The answer should consist of all the records, copied exactly.

Dataset records
———

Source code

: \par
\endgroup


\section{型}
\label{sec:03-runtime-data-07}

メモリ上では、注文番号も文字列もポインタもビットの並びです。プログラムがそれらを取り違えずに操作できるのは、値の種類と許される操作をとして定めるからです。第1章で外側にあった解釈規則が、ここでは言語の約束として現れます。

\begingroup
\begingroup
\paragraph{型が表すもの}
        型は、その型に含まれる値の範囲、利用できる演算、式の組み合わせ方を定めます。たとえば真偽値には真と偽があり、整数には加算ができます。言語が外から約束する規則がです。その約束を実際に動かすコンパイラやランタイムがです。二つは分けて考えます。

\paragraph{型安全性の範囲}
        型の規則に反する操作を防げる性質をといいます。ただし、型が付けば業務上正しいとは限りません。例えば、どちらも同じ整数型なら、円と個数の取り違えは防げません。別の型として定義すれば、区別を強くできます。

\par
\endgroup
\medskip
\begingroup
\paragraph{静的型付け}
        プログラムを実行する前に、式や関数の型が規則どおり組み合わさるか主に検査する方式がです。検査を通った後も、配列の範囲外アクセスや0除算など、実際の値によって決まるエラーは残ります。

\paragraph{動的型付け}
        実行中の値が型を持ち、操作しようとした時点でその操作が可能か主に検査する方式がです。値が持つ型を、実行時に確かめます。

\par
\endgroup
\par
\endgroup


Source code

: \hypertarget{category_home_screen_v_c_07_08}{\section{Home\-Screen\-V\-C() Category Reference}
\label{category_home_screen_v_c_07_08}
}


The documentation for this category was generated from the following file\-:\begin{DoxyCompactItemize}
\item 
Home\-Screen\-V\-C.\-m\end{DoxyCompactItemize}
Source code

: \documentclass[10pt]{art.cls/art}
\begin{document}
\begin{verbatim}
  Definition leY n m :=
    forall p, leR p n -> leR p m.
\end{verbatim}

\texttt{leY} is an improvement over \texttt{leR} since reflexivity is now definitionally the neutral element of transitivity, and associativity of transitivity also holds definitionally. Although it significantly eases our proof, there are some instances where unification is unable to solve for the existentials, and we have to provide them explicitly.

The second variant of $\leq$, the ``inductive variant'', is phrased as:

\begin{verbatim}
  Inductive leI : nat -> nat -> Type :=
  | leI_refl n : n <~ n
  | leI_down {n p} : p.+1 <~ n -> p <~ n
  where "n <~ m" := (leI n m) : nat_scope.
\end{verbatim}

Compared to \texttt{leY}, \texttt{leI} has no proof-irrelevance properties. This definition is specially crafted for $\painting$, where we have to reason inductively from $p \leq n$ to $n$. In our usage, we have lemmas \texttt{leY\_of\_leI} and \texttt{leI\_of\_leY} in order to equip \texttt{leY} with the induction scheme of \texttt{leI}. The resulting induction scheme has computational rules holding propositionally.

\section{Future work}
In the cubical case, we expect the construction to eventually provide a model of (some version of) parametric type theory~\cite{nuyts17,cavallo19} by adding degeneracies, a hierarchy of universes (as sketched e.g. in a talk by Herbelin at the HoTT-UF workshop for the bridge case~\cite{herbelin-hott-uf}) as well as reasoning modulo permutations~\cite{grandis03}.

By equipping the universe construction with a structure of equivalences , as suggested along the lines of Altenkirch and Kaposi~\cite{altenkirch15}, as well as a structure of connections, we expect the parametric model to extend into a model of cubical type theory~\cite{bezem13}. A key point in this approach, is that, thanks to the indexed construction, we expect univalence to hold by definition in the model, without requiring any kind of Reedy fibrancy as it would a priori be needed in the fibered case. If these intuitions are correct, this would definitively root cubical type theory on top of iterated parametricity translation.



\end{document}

———

Response to the task
Source code

: \par
\endgroup


\section{型}
\label{sec:03-runtime-data-07}

メモリ上では、注文番号も文字列もポインタもビットの並びです。プログラムがそれらを取り違えずに操作できるのは、値の種類と許される操作をとして定めるからです。第1章で外側にあった解釈規則が、ここでは言語の約束として現れます。

\begingroup
\begingroup
\paragraph{型が表すもの}
        型は、その型に含まれる値の範囲、利用できる演算、式の組み合わせ方を定めます。たとえば真偽値には真と偽があり、整数には加算ができます。言語が外から約束する規則がです。その約束を実際に動かすコンパイラやランタイムがです。二つは分けて考えます。

\paragraph{型安全性の範囲}
        型の規則に反する操作を防げる性質をといいます。ただし、型が付けば業務上正しいとは限りません。例えば、どちらも同じ整数型なら、円と個数の取り違えは防げません。別の型として定義すれば、区別を強くできます。

\par
\endgroup
\medskip
\begingroup
\paragraph{静的型付け}
        プログラムを実行する前に、式や関数の型が規則どおり組み合わさるか主に検査する方式がです。検査を通った後も、配列の範囲外アクセスや0除算など、実際の値によって決まるエラーは残ります。

\paragraph{動的型付け}
        実行中の値が型を持ち、操作しようとした時点でその操作が可能か主に検査する方式がです。値が持つ型を、実行時に確かめます。

\par
\endgroup
\par
\endgroup


Source code

: \hypertarget{category_home_screen_v_c_07_08}{\section{Home\-Screen\-V\-C() Category Reference}
\label{category_home_screen_v_c_07_08}
}


The documentation for this category was generated from the following file\-:\begin{DoxyCompactItemize}
\item 
Home\-Screen\-V\-C.\-m\end{DoxyCompactItemize}
Source code

: \documentclass[10pt]{art.cls/art}
\begin{document}
\begin{verbatim}
  Definition leY n m :=
    forall p, leR p n -> leR p m.
\end{verbatim}

\texttt{leY} is an improvement over \texttt{leR} since reflexivity is now definitionally the neutral element of transitivity, and associativity of transitivity also holds definitionally. Although it significantly eases our proof, there are some instances where unification is unable to solve for the existentials, and we have to provide them explicitly.

The second variant of $\leq$, the ``inductive variant'', is phrased as:

\begin{verbatim}
  Inductive leI : nat -> nat -> Type :=
  | leI_refl n : n <~ n
  | leI_down {n p} : p.+1 <~ n -> p <~ n
  where "n <~ m" := (leI n m) : nat_scope.
\end{verbatim}

Compared to \texttt{leY}, \texttt{leI} has no proof-irrelevance properties. This definition is specially crafted for $\painting$, where we have to reason inductively from $p \leq n$ to $n$. In our usage, we have lemmas \texttt{leY\_of\_leI} and \texttt{leI\_of\_leY} in order to equip \texttt{leY} with the induction scheme of \texttt{leI}. The resulting induction scheme has computational rules holding propositionally.

\section{Future work}
In the cubical case, we expect the construction to eventually provide a model of (some version of) parametric type theory~\cite{nuyts17,cavallo19} by adding degeneracies, a hierarchy of universes (as sketched e.g. in a talk by Herbelin at the HoTT-UF workshop for the bridge case~\cite{herbelin-hott-uf}) as well as reasoning modulo permutations~\cite{grandis03}.

By equipping the universe construction with a structure of equivalences , as suggested along the lines of Altenkirch and Kaposi~\cite{altenkirch15}, as well as a structure of connections, we expect the parametric model to extend into a model of cubical type theory~\cite{bezem13}. A key point in this approach, is that, thanks to the indexed construction, we expect univalence to hold by definition in the model, without requiring any kind of Reedy fibrancy as it would a priori be needed in the fibered case. If these intuitions are correct, this would definitively root cubical type theory on top of iterated parametricity translation.



\end{document}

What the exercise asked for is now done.